Sonntag, 20. Juli 1969, 21.18 Uhr Mitteleuropäische Zeit. Mit dem letzten Tropfen Sprit setzte die Landefähre Adler im Mare Tranquillitatis auf. Wenige Stunden später betrat Neil Armstrong als erster Mensch den Mond, 20 Minuten darauf folgte Buzz Aldrin. 600 Millionen Menschen sahen die verschwommenen Fernsehbilder, auf denen zwei grießelige Gestalten über die Mattscheibe hüpften wie Kängurus in Zeitlupe.

Im Studio des Westdeutschen Rundfunks in Köln sah Heinrich Wänke die Übertragung. Der Wissenschaftler war einer der Experten, die den „großen Sprung für die Menschheit“ live im deutschen Fernsehen kommentierten. Wänke verfolgte das Geschehen mit besonderer Spannung, denn sein Institut gehörte zu denen, die einen Teil der fast 22 kg zur Erde gebrachten Mondgesteins später im Labor untersuchen durften.

„Die NASA hatte für die Analyse der Proben eine Ausschreibung gemacht. Wir haben uns daran beteiligt – und waren erfolgreich“, erinnert sich Wänke heute. Die Forscher in seiner Abteilung Kosmochemie hatten sich mit der Untersuchung von Meteoriten über die Jahre internationales Ansehen erworben. Ebenso akzeptiert die amerikanische Raumfahrtbehörde die Anträge von Wissenschaftlern in Köln und Tübingen. Und auch das Max-Planck-Institut für Kernphysik in Heidelberg ist dabei. Direktor Josef Zähringer wird eine besondere Ehre zuteil: Er ist nach Houston eingeladen, um an der vorläufigen Auswertung des Materials mitzuarbeiten.

„Wie ein Haufen Koks“

Die auf dem Mond versiegelten Behälter wurden nach ihrer Rückkehr zunächst mit ultraviolettem Licht bestrahlt und mit Peracetat desinfiziert, danach in sterilem Wasser abgewaschen und in Stickstoffgas getrocknet. Dann erst bekamen sie die Forscher zu Gesicht. „Die Ankunft der Apollo-11-Proben war recht aufregend. Es gab Probleme unter den Wissenschaftlern – wer darf den ersten historischen Blick wagen?“, schreibt Zähringer in einem Beitrag für das Jahrbuch 1970 der Max-Planck-Gesellschaft. „Als der Probenbehälter schließlich geöffnet war und die Steine zum Vorschein kamen, sah man allerdings nur enttäuschte Gesichter.
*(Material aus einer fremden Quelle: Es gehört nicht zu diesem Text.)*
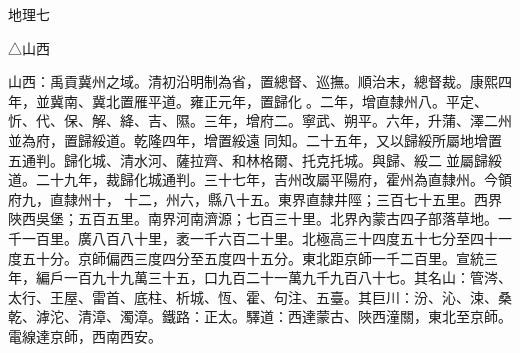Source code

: 
\begin{pinyinscope}
地理七

△山西

山西：禹貢冀州之域。清初沿明制為省，置總督、巡撫。順治末，總督裁。康熙四年，並冀南、冀北置雁平道。雍正元年，置歸化。二年，增直隸州八。平定、忻、代、保、解、絳、吉、隰。三年，增府二。寧武、朔平。六年，升蒲、澤二州並為府，置歸綏道。乾隆四年，增置綏遠同知。二十五年，又以歸綏所屬地增置五通判。歸化城、清水河、薩拉齊、和林格爾、托克托城。與歸、綏二並屬歸綏道。二十九年，裁歸化城通判。三十七年，吉州改屬平陽府，霍州為直隸州。今領府九，直隸州十，十二，州六，縣八十五。東界直隸井陘；三百七十五里。西界陜西吳堡；五百五里。南界河南濟源；七百三十里。北界內蒙古四子部落草地。一千一百里。廣八百八十里，袤一千六百二十里。北極高三十四度五十七分至四十一度五十分。京師偏西三度四分至五度四十五分。東北距京師一千二百里。宣統三年，編戶一百九十九萬三十五，口九百二十一萬九千九百八十七。其名山：管涔、太行、王屋、雷首、底柱、析城、恆、霍、句注、五臺。其巨川：汾、沁、涑、桑乾、滹沱、清漳、濁漳。鐵路：正太。驛道：西達蒙古、陜西潼關，東北至京師。電線達京師，西南西安。


\end{pinyinscope}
Die Steine sahen aus wie ein Haufen Koks. Sie waren mit einer Schicht sehr feinen Staubes behaftet und ließen keine mineralogischen Einzelheiten erkennen.“

Mit ausgefeilten Analysen rückten die Wissenschaftler – im Bild Bernhard Spettel vom Mainzer Max-Planck-Institut für Chemie – dem extraterrestrischen Material zu Leibe.
Mit ausgefeilten Analysen rückten die Wissenschaftler – im Bild Bernhard Spettel vom Mainzer Max-Planck-Institut für Chemie – dem extraterrestrischen Material zu Leibe.
(Bild: MPI für Chemie)

Dennoch standen die Messungen unter historischem Vorzeichen und verliefen unter ungewöhnlichen Bedingungen: Aus Angst vor tödlichen Mondbakterien oder giftigem Staub mussten die Forscher in hermetisch abgeschlossenen Handschuhkästen hantieren. Dabei kam es gelegentlich zu Pannen. So riss der eine oder andere Handschuh auf oder barst eine Zuleitung an der Probenkammer. Die Verantwortlichen der NASA fürchteten, dass die Wissenschaftler dadurch gefährdet und eventuell mit Keimen verseucht würden. Sie mussten deshalb zu den Astronauten, die seit der Landung in einem transportablen Quarantänemodul saßen und nur durch ein kleines Fenster einen Blick in die die Außenwelt hatten.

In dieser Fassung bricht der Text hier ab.